We present an automated generation of the subtraction terms for next-to-leading order QCD calculations in the Catani–Seymour dipole formalism. For a given scattering process with n external particles our Mathematica package generates all dipole terms, allowing for both massless and massive dipoles. The numerical evaluation of the subtraction terms proceeds with MadGraph, which provides Fortran code for the necessary scattering amplitudes. Checks of the numerical stability are discussed.
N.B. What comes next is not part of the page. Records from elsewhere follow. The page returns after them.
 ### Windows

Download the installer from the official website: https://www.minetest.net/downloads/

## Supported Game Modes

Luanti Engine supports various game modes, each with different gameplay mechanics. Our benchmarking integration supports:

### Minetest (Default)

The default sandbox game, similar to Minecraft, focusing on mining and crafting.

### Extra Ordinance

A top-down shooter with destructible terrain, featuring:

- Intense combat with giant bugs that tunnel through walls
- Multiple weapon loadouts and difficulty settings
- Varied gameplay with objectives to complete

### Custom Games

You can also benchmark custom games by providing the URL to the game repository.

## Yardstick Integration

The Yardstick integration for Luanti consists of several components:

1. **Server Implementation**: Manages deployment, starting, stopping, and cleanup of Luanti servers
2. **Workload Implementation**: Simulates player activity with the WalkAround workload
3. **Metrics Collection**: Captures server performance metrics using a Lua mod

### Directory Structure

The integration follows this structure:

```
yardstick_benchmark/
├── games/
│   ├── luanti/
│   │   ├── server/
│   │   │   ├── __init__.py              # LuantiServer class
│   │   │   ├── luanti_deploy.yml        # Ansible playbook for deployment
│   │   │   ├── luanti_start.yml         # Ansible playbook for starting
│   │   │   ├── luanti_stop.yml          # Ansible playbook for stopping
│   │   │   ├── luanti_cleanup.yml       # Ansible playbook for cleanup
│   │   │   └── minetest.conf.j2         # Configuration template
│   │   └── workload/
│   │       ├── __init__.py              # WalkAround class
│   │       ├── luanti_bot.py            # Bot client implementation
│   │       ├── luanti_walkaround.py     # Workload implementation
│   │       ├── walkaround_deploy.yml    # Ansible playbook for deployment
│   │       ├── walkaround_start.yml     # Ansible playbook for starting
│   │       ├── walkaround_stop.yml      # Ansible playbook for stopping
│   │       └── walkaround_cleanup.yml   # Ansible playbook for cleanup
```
Program summary Program title: AutoDipole Catalogue identifier: AEGO_v1_0 Program summary URL: http://cpc.cs.qub.ac.uk/summaries/AEGO_v1_0.html Program obtainable from: CPC Program Library, Queen's University, Belfast, N. Ireland Licensing provisions: Standard CPC licence, http://cpc.cs.qub.ac.uk/licence/licence.html No. of lines in distributed program, including test data, etc.: 138 042 No. of bytes in distributed program, including test data, etc.: 1 117 665 Distribution format: tar.gz Programming language: Mathematica and Fortran Computer: Computers running Mathematica (version 7.0) Operating system: The package should work on every Linux system supported by Mathematica. Detailed tests have been performed on Scientific Linux as supported by DESY and CERN and on openSUSE and Debian. RAM: Depending on the complexity of the problem, recommended at least 128 MB RAM Classification: 11.5 External routines: MadGraph (including HELAS library) available under http://madgraph.hep.uiuc.edu/ or http://madgraph.phys.ucl.ac.be/ or http://madgraph.roma2.infn.it/. A copy of the tar file, MG_ME_SA_V4.4.30, is included in the AutoDipole distribution package. Nature of problem: Computation of next-to-leading order QCD corrections to scattering cross sections, regularization of real emission contributions. Solution method: Catani–Seymour subtraction method for massless and massive partons [1,2]; Numerical evaluation of subtracted matrix elements interfaced to MadGraph [3–5] (stand-alone version) using helicity amplitudes and the HELAS library [6,7] (contained in MadGraph). Restrictions: Limitations of MadGraph are inherited. Running time: Dependent on the complexity of the problem with typical run times of the order of minutes.